Data:
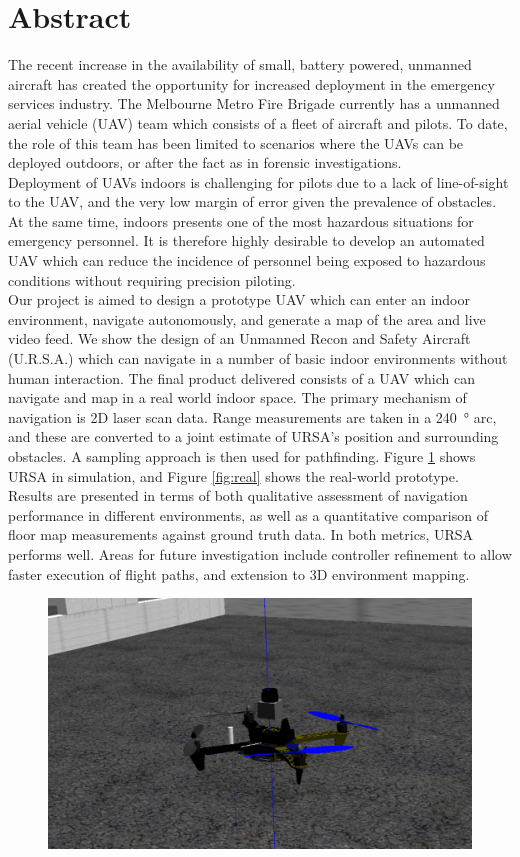 \documentclass[capstone_report.tex]{subfiles}
\begin{document}
\chapter*{Abstract}                                
The recent increase in the availability of small, battery powered, unmanned aircraft has created the opportunity for increased deployment in the emergency services industry. The Melbourne Metro Fire Brigade currently has a unmanned aerial vehicle (UAV) team which consists of a fleet of aircraft and pilots. To date, the role of this team has been limited to scenarios where the UAVs can be deployed outdoors, or after the fact as in forensic investigations.\\

Deployment of UAVs indoors is challenging for pilots due to a lack of line-of-sight to the UAV, and the very low margin of error given the prevalence of obstacles. At the same time, indoors presents one of the most hazardous situations for emergency personnel. It is therefore highly desirable to develop an automated UAV which can reduce the incidence of personnel being exposed to hazardous conditions without requiring precision piloting.\\

Our project is aimed to design a prototype UAV which can enter an indoor environment, navigate autonomously, and generate a map of the area and live video feed. We show the design of an Unmanned Recon and Safety Aircraft (U.R.S.A.) which can navigate in a number of basic indoor environments without human interaction. The final product delivered consists of a UAV which can navigate and map in a real world indoor space. The primary mechanism of navigation is 2D laser scan data. Range measurements are taken in a \SI{240}{\degree} arc, and these are converted to a joint estimate of URSA's position and surrounding obstacles. A sampling approach is then used for pathfinding. Figure \ref{fig:sim} shows URSA in simulation, and Figure \ref{fig:real} shows the real-world prototype.\\ 

Results are presented in terms of both qualitative assessment of navigation performance in different environments, as well as a quantitative comparison of floor map measurements against ground truth data. In both metrics, URSA performs well. Areas for future investigation include controller refinement to allow faster execution of flight paths, and extension to 3D environment mapping.


    \begin{figure}  [H]
	\centering
        \includegraphics[width=0.6\linewidth]{imgs/simulation.png}
        \label{fig:sim}
    \end{figure}
\end{document}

About this task:
Give the entries back verbatim and omit the images.

Result:
 \documentclass[capstone_report.tex]{subfiles}
\begin{document}
\chapter*{Abstract}                                
The recent increase in the availability of small, battery powered, unmanned aircraft has created the opportunity for increased deployment in the emergency services industry. The Melbourne Metro Fire Brigade currently has a unmanned aerial vehicle (UAV) team which consists of a fleet of aircraft and pilots. To date, the role of this team has been limited to scenarios where the UAVs can be deployed outdoors, or after the fact as in forensic investigations.\\

Deployment of UAVs indoors is challenging for pilots due to a lack of line-of-sight to the UAV, and the very low margin of error given the prevalence of obstacles. At the same time, indoors presents one of the most hazardous situations for emergency personnel. It is therefore highly desirable to develop an automated UAV which can reduce the incidence of personnel being exposed to hazardous conditions without requiring precision piloting.\\

Our project is aimed to design a prototype UAV which can enter an indoor environment, navigate autonomously, and generate a map of the area and live video feed. We show the design of an Unmanned Recon and Safety Aircraft (U.R.S.A.) which can navigate in a number of basic indoor environments without human interaction. The final product delivered consists of a UAV which can navigate and map in a real world indoor space. The primary mechanism of navigation is 2D laser scan data. Range measurements are taken in a \SI{240}{\degree} arc, and these are converted to a joint estimate of URSA's position and surrounding obstacles. A sampling approach is then used for pathfinding. Figure \ref{fig:sim} shows URSA in simulation, and Figure \ref{fig:real} shows the real-world prototype.\\ 

Results are presented in terms of both qualitative assessment of navigation performance in different environments, as well as a quantitative comparison of floor map measurements against ground truth data. In both metrics, URSA performs well. Areas for future investigation include controller refinement to allow faster execution of flight paths, and extension to 3D environment mapping.


    \begin{figure}  [H]
	\centering
        \includegraphics[width=0.6\linewidth]{imgs/simulation.png}
        \label{fig:sim}
    \end{figure}
\end{document}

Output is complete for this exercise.